Birçok kişi de örgütün elindeki uygunsuz görüntüleriyle tehdit edilip, susturuldu. Ancak konunun, bazı sanık avukatları tarafından savcılığa bildirilmesinden sonra örgüt elemanları farklı illerdeki cezaevlerine dağıtıldı. Örgüt üyelerinin yeni cezaevlerine gönderilmelerinden sonra da çözülmeler meydana geldi. Birçok kişi, ’Etkin Pişmanlık Yasası’ndan yararlanmak için bildiklerini anlatmaya başladı. Böylelikle de soruşturma sırasında ortaya çıkmayan örgütün sırları da deşifre edildi.

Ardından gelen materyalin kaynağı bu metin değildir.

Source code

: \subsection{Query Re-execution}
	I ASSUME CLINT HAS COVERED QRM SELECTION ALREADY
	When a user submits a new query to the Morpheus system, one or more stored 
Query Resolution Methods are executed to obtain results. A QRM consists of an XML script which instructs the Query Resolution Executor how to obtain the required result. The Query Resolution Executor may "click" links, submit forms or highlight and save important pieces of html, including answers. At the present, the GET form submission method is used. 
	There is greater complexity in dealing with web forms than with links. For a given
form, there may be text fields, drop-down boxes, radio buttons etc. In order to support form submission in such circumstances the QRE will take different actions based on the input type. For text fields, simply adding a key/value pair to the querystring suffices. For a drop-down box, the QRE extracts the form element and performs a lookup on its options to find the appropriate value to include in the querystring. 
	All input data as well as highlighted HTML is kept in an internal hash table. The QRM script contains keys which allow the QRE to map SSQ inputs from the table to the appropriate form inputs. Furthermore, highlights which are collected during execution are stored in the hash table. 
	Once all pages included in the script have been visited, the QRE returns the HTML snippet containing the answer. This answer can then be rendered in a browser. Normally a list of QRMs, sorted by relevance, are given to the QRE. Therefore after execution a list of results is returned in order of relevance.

'ÖRGÜTE MİLYON DOLARLAR AKTARILDI'
Bu isimlerden biri de örgütte 12 yıl boyunca en alttan, en üst seviyeye kadar her kademede yer alan B.A., oldu. Örgüt adına Türkiye’de ve yurt dışında farklı isimlerle şirketler kuran B.A., savcılık ifadesinden sonra cezaevinden de kendi el yazısıyla kaleme aldığı ek bilgileri, mahkemeye gönderdi. Örgütün mali kaynağını anlattığı yazıda B.A., "2000 yılından sonra örgütün mali işler sorumlusu ve yöneticisi Adnan Oktar’a doğrudan rapor veren kişi S.E.’dir. Bizim örgüt adına kurmuş olduğumuz ve benim 2009 yılında hepsinden ayrıldığım şirketlerin tümü S.E.’nin talimatıyla kurulmuştur. Bu şirketlerden milyon dolarların örgüt adına aktarıldığını biliyorum" dedi.
''KİŞİNİN MADDİ GÜCÜNE GÖRE BAĞIŞ ALINIRDI''
Örgüte kazandırılan yeni kişilerden ’infak’ adı altında bağışlar alındığını belirten B.A., şunları kaydetti:
"Örgüte kazandırılan her kişi mutlaka ’örgüte bağış’ adı altında vakfa para verir ya da aktarırdı. Bu miktar herkesin maddi gücüne ve anne- babasının mal varlığına göre değişirdi. Bu bağış sistemine ’infak’ denirdi. İmece gibi bir usulle de örgüte para aktarma olurdu. Birtakım masrafların karşılanması için de bireysel olarak maddi gücü olan herkes kendi kredi kartlarından ya da ailelerinden aldıkları paralarla harcamalara katkıda bulunurdu. Benim kredi kartı numaralarım da örgütte mevcuttur ihtiyaç olması halinde buralardan harcama yapılırdı. Hatta bazen benim de kredi kartlarımı ihtiyacı olan kişilere bıraktığım olmuştur."
''BİRÇOK KADIN OKTAR’LA İMAM NİKAHIYLA EVLENDİRİLDİ''
'Turnike' adı verilen sistemle ise evlilik vaadiyle tuzağa düşürülen, aralarında yaşı küçüklerin de olduğu kadınların kullanıldığını belirten B.A., "Örgütteki birçok kadının (bacılar grubu) Adnan Oktar ile imam nikahıyla evlendirildiklerini biliyorum. Bu kadınların ’kardeşler grubu’yla (örgütün erkek üyeleri) görüşmediklerini de biliyorum. Ama bu dini nikahları kimin kıydığını bilmiyorum. Sanırım kendi aralarındaki başka bağlarla yapıyorlar" dedi.
Örgüt adına yaptığı faaliyetleri de yazan B.A., örgütten önceki yıllarda şikayetçi olan Ebru Şimşek’in dosyasının kapatılması için ’rüşvet çarkı’nı kullandıklarını ileri sürdü.